体感的には5分くらいかと思っていたけど、もう15分がたとうとしてるのだろうか。チラリと携帯で時間を確認していた三ツ谷くんが名残惜しそうに私に問いかけてくる。もっと一緒にいたいと暗に言われてしまい、それを本気にしてしまいそうになる自分に釘を刺す意味で「ある訳ないし。そーいう冗談よくないよ」と少し厳しい口調で突っぱねた。キョトンと目を丸くした三ツ谷くんが私の顔を覗き込む。そしてスっとさっきまであまぁく緩んでいた視線が、少し厳しい色をして細められた。

「……冗談にされんのヤなんだけど、」
「、え、いやだって、冗談でしょ?」
「だってもクソもねぇよ。名前ちゃんがこの家からいかにも逃げ出してーって面してる時から、俺は名前ちゃんのこと見てたよ。健気にさ、男達から友達守ってやってんの見て、王様ゲームとかくだんねーけど出来ればこの子と当たんねぇかなって内心期待してたし、沢山甘やかしてーなって思ったんだけど、………ここまで言っても信じらんねェ?」

悪いけど全く信じられない。だって三ツ谷くんが最初から私を見てたなんてどこのお伽噺??小さく頷けば、信用ねぇなってため息をついた三ツ谷くんは「………なあ、後ろ見てよ。」そう続けてドアの方を向いていた私の頭を真反対に転がせば、目と鼻の先の思いもしない光景にぎょっとする。ヒェッと小さく身じろいで、一刻も早く顔を逸らしたいのに頭を掴まれていてそれは許されない。

“ “

それから耳元に寄せられた唇がこの上なく卑猥な言葉を発すれば、少しだけ私の上体を起こさせる三ツ谷くんは私の舌先をジョーズに絡めとる。「………んぅっ」隙間から漏れる自分の吐息がまるでさらに深く求めるように切なげに聞こえて、自分がこの状況に興奮しているのが嫌というほど分からされた。横隔膜の辺りが小刻みに震える。行き場のない手の平が何故か縋り付くところを欲していたので、耐え凌ぐように三ツ谷くんの特攻服の胸元をぎゅうっと握っていれば、伏せたまつげの下からそれを見た三ツ谷くんは下唇を食むのを最後に唇を離した。

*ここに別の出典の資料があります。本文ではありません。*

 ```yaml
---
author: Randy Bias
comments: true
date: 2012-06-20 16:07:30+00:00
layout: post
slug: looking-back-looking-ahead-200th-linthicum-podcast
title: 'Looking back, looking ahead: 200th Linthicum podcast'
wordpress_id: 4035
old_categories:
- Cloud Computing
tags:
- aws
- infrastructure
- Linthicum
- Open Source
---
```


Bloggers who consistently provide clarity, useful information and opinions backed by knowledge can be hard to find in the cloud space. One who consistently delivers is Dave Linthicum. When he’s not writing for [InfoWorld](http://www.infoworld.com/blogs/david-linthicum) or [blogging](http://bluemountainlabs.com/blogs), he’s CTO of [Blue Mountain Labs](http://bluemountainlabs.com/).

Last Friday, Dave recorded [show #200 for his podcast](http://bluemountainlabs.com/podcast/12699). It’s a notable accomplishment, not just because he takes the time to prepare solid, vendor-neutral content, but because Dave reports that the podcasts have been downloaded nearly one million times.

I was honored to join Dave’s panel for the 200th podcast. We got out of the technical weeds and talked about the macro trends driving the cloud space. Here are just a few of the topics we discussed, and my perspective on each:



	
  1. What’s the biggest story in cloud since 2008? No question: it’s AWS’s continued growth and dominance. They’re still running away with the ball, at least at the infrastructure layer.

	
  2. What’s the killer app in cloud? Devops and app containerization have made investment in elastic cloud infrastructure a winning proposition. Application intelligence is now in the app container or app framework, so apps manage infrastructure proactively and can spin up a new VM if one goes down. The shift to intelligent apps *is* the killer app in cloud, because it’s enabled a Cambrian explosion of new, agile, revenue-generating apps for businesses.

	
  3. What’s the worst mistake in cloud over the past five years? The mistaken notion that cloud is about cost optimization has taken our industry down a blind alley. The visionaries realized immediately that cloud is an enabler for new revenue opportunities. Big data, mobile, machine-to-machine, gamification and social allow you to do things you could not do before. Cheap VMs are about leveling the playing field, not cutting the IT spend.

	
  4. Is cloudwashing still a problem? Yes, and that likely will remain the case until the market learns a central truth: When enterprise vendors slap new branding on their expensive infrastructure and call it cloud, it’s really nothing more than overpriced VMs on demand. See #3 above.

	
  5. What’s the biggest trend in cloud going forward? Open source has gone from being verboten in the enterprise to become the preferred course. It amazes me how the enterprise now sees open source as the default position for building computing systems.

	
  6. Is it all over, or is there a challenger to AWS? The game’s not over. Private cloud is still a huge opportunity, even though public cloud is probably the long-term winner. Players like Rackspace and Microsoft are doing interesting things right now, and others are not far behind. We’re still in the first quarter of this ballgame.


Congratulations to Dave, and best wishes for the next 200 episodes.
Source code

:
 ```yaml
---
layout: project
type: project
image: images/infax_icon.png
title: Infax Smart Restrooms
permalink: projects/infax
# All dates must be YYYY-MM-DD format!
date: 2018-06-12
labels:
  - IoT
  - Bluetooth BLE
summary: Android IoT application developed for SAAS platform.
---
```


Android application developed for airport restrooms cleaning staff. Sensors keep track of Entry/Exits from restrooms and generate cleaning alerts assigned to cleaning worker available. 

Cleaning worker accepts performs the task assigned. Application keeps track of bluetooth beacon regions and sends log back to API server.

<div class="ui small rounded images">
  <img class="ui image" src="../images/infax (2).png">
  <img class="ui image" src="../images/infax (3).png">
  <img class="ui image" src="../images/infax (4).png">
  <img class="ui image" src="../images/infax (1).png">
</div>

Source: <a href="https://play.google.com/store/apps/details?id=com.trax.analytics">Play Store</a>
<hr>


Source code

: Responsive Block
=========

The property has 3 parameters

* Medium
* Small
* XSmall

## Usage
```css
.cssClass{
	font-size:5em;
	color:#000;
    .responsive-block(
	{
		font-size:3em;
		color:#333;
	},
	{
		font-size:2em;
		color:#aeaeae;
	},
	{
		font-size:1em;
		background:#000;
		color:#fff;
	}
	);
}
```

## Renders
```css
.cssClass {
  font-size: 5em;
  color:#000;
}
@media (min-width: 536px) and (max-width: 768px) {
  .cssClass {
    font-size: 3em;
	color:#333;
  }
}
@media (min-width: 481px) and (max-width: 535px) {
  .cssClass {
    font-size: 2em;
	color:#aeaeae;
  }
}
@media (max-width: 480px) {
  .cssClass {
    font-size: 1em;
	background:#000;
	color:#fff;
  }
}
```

僅かに呼吸を荒くした三ツ谷くんが去り際唾液に濡れた唇を舌先で拭う。

「………なぁ、抜けねェ??」

三ツ谷くんから与えられる甘さにシラフの体が熱を帯びて酔いしれてる。ぼんやりと上手く働いてない頭でもなんとなく意味は分かってはいたけど、わざとらしく「………どこに?」と聞けば、「野暮じゃん、邪魔されねぇトコロだよ」と酷くあくどい顔した三ツ谷くんが意味深な笑みを浮かべた。